My baby was sleeping peacefully in my arms. He gave a look to us and something changed in his eyes. I could see it was compassion. Yes, it could not have been anything different. His hand lowered for a second and then came a voice, “They didn’t show pity on our women and kids”. His love suddenly vanished and the anger came surging back. In a flash I heard the blast and two holes pierced in our bodies. My baby died quietly in my arms but I died with my eyes on him. There was no anger or hatred in his gaze, but pain lot of pain. Pain that connected me to him in my final breath and I forgave him.

I wish our deaths soothed his pain but I knew it only got increased. He’ll understand that but it will be too late. Until he meets me again in some other world!

To be kind to everyone..

"Bhikkhus, it is not easy to find a being who has not formerly been your mother...your father...your sister...your son...your daughter..."
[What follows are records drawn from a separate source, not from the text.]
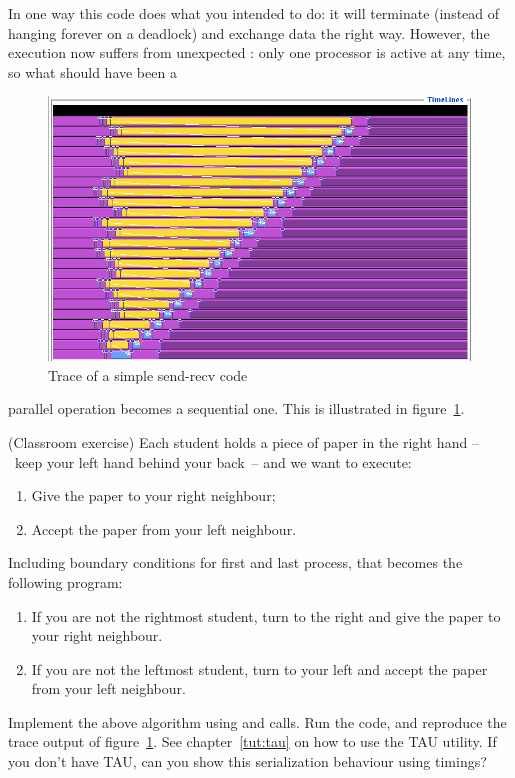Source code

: In one way this code does what you intended to do:
it will terminate (instead of hanging forever on a
deadlock) and exchange data the right way. However, the execution
now suffers from unexpected : only
one processor is active at any time, so what should have been a
%
\begin{figure}[ht]
\includegraphics[scale=.4]{graphics/linear-serial}
\caption{Trace of a simple send-recv code}
\label{fig:serialization}
\end{figure}
%
parallel operation becomes a sequential one. This is illustrated in
figure~\ref{fig:serialization}.
\begin{exercise}
  \label{ex:serialsend}
  (Classroom exercise) Each student holds a piece of paper
  in the right hand --~keep your left hand behind your back~--
  and we want to execute:
  \begin{enumerate}
  \item Give the paper to your right neighbour;
  \item Accept the paper from your left neighbour.
  \end{enumerate}
  Including boundary conditions for first and last process, that becomes
  the following program:
  \begin{enumerate}
  \item If you are not the rightmost student, turn to the right
    and give the paper to your right neighbour.
  \item If you are not the leftmost student, turn to your left and
    accept the paper from your left neighbour.
  \end{enumerate}
\end{exercise}

\begin{exercise}
  \label{ex:linear-sequential}
  Implement the above algorithm using  and  calls.
  Run the code, and reproduce the trace output 
  of figure~\ref{fig:serialization}. See chapter~\ref{tut:tau}
  on how to use the TAU utility. If you don't have TAU, can you show this serialization
  behaviour using timings?
\end{exercise}

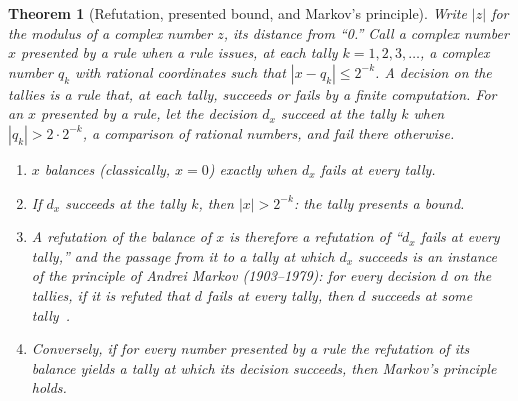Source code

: \documentclass[11pt]{article}
\newtheorem{theorem}{Theorem}[section]
\theoremstyle{definition}
\theoremstyle{remark}
\begin{document}
\begin{theorem}[Refutation, presented bound, and Markov's principle]\label{thm:markov}
Write $|z|$ for the modulus of a complex number $z$, its distance from ``0.'' Call a complex number $x$ \emph{presented by a rule} when a rule issues, at each tally $k=1,2,3,\dots$, a complex number $q_k$ with rational coordinates such that $|x-q_k|\le 2^{-k}$. A \emph{decision} on the tallies is a rule that, at each tally, succeeds or fails by a finite computation. For an $x$ presented by a rule, let the decision $d_x$ succeed at the tally $k$ when $|q_k|>2\cdot2^{-k}$, a comparison of rational numbers, and fail there otherwise.
\begin{enumerate}[leftmargin=2em,itemsep=1pt]
\item $x$ balances (classically, $x=0$) exactly when $d_x$ fails at every tally.
\item If $d_x$ succeeds at the tally $k$, then $|x|>2^{-k}$: the tally presents a bound.
\item A refutation of the balance of $x$ is therefore a refutation of ``$d_x$ fails at every tally,'' and the passage from it to a tally at which $d_x$ succeeds is an instance of the principle of Andrei Markov (1903--1979): for every decision $d$ on the tallies, if it is refuted that $d$ fails at every tally, then $d$ succeeds at some tally~\citep{markov}.
\item Conversely, if for every number presented by a rule the refutation of its balance yields a tally at which its decision succeeds, then Markov's principle holds.
\end{enumerate}
\end{theorem}
\end{document}
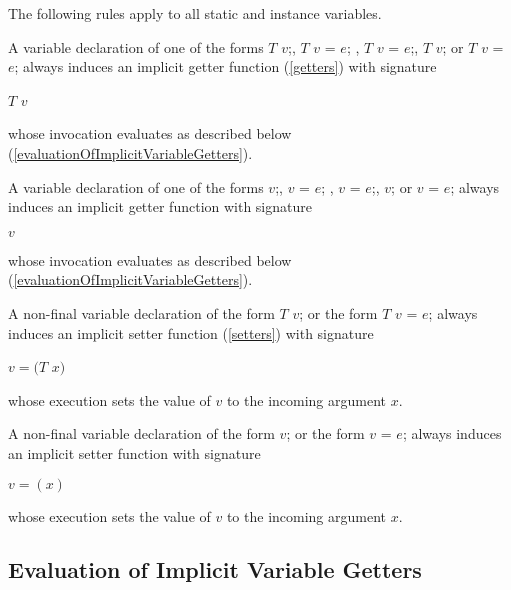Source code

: \documentclass{article}
\newcommand{\code}[1]{{\sf #1}}
\begin{document}
\LMHash{}
The following rules apply to all static and instance variables.

\LMHash{}
A  variable declaration  of one of the forms \code{$T$ $v$;},  \code{$T$ $v$ = $e$;} ,  \code{\CONST{} $T$ $v$ = $e$;}, \code{\FINAL{} $T$ $v$;}  or \code{\FINAL{} $T$ $v$ = $e$;} always induces an implicit  getter function (\ref{getters}) with signature

$T$ \GET{} $v$

whose invocation evaluates as described below (\ref{evaluationOfImplicitVariableGetters}).


\LMHash{}
A  variable declaration  of one of the forms \code{\VAR{} $v$;},  \code{\VAR{} $v$ = $e$;} ,  \code{\CONST{} $v$ = $e$;}, \code{\FINAL{} $v$;} or \code{\FINAL{}  $v$ = $e$;}  always induces an implicit  getter function with signature

 \GET{} $v$

whose  invocation evaluates as described below (\ref{evaluationOfImplicitVariableGetters}).

\LMHash{}
A non-final  variable declaration  of the form \code{{} $T$ $v$;} or the form  \code{$T$ $v$ = $e$;}   always induces an implicit  setter function (\ref{setters}) with signature

 \VOID{} \SET{} $v=(T$ $x)$

whose execution sets the value of $v$ to the incoming argument $x$.

\LMHash{}
A  non-final variable declaration  of the form \code{\VAR{} $v$;} or the form  \code{\VAR{} $v$ = $e$;}   always induces an implicit  setter function with signature

\SET{} $v=(x)$

whose execution sets the value of $v$ to the incoming argument $x$.


\subsection{Evaluation of Implicit  Variable Getters}
\end{document}
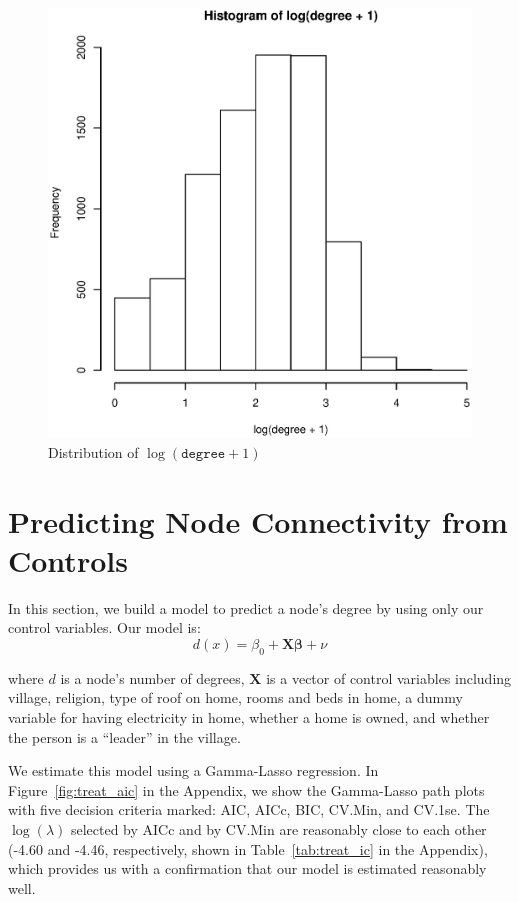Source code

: \documentclass[11pt, fleqn]{article}
\begin{document}
\begin{figure}[!htb]
  \centering
  \includegraphics[scale=.5]{degrees_log.eps}
  \caption{Distribution of $\log(\texttt{degree}+1)$}
  \label{fig:log_degrees}
\end{figure}


\section{Predicting Node Connectivity from Controls}
\label{sec:predict}

In this section, we build a model to predict a node's degree by using only our control variables. Our model is: 
\begin{equation} \label{eq:treat}
d(x) = \beta_0 + \bm{X} \bm{\beta} + \nu
\end{equation}

where $d$ is a node's number of degrees, $\bm{X}$ is a vector of control variables including village, religion, type of roof on home, rooms and beds in home, a dummy variable for having electricity in home, whether a home is owned, and whether the person is a ``leader'' in the village. 

We estimate this model using a Gamma-Lasso regression. In Figure~\ref{fig:treat_aic} in the Appendix, we show the Gamma-Lasso path plots with five decision criteria marked: AIC, AICc, BIC, CV.Min, and CV.1se. The $\log(\lambda)$ selected by AICc and by CV.Min are reasonably close to each other (-4.60 and -4.46, respectively, shown in Table~\ref{tab:treat_ic} in the Appendix), which provides us with a confirmation that our model is estimated reasonably well.
\end{document}
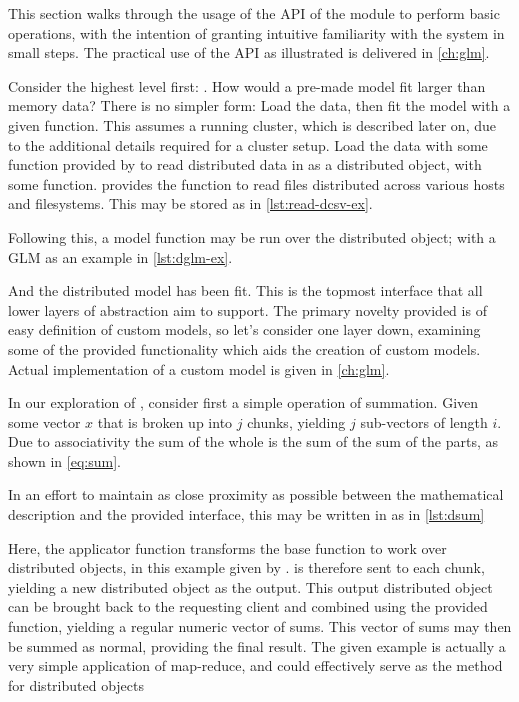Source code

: This section walks through the usage of the API of the \lso{} module to perform basic operations, with the intention of granting intuitive familiarity with the system in small steps.
The practical use of the API as illustrated is delivered in \cref{ch:glm}.

Consider the highest level first: \lsm{}.
How would a pre-made model fit larger than memory data?
There is no simpler form: Load the data, then fit the model with a given function.
This assumes a running cluster, which is described later on, due to the additional details required for a cluster setup.
Load the data with some function provided by \lso{} to read distributed data in as a distributed object, with some  function.
\lso{} provides the  function to read  files distributed across various hosts and filesystems.
This may be stored as in \cref{lst:read-dcsv-ex}.


Following this, a model function may be run over the distributed object; with a GLM as an example in \cref{lst:dglm-ex}.


And the distributed model has been fit.
This is the topmost interface that all lower layers of abstraction aim to support.
The primary novelty provided is of easy definition of custom models, so let's consider one layer down, examining some of the provided functionality which aids the creation of custom models.
Actual implementation of a custom model is given in \cref{ch:glm}.

In our exploration of \lso{}, consider first a simple operation of summation.
Given some vector $x$ that is broken up into $j$ chunks, yielding $j$ sub-vectors of length $i$.
Due to associativity the sum of the whole is the sum of the sum of the parts, as shown in \cref{eq:sum}.


In an effort to maintain as close proximity as possible between the mathematical description and the provided interface, this may be written in \lso{} as in \cref{lst:dsum}


Here, the  applicator function transforms the base  function to work over distributed objects, in this example given by .
 is therefore sent to each chunk, yielding a new distributed object as the output.
This output distributed object can be brought back to the requesting client and combined using the provided  function, yielding a regular \R{} numeric vector of sums.
This vector of sums may then be summed as normal, providing the final result.
The given example is actually a very simple application of map-reduce, and could effectively serve as the  method for distributed objects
If the above words of Buddha are true, then how can we be unkind to anyone? I came across this story while searching for some answers. Buddhism, though I am no Buddhist, is full of subtle powerful teachings that can be imbibed without following any rituals. I am in the stage of life where burdened by responsibilities, I might ignore my elders, parents, and in-laws, their advices, might find their habits irksome and might hurt them. This story teaches me filial piety. I understand now that we may have differences with people including our elders but that doesn't mean that we should stop being polite, kind, caring or dutiful towards them. And also that we can never repay the debt of kindness of our parents, all of them :)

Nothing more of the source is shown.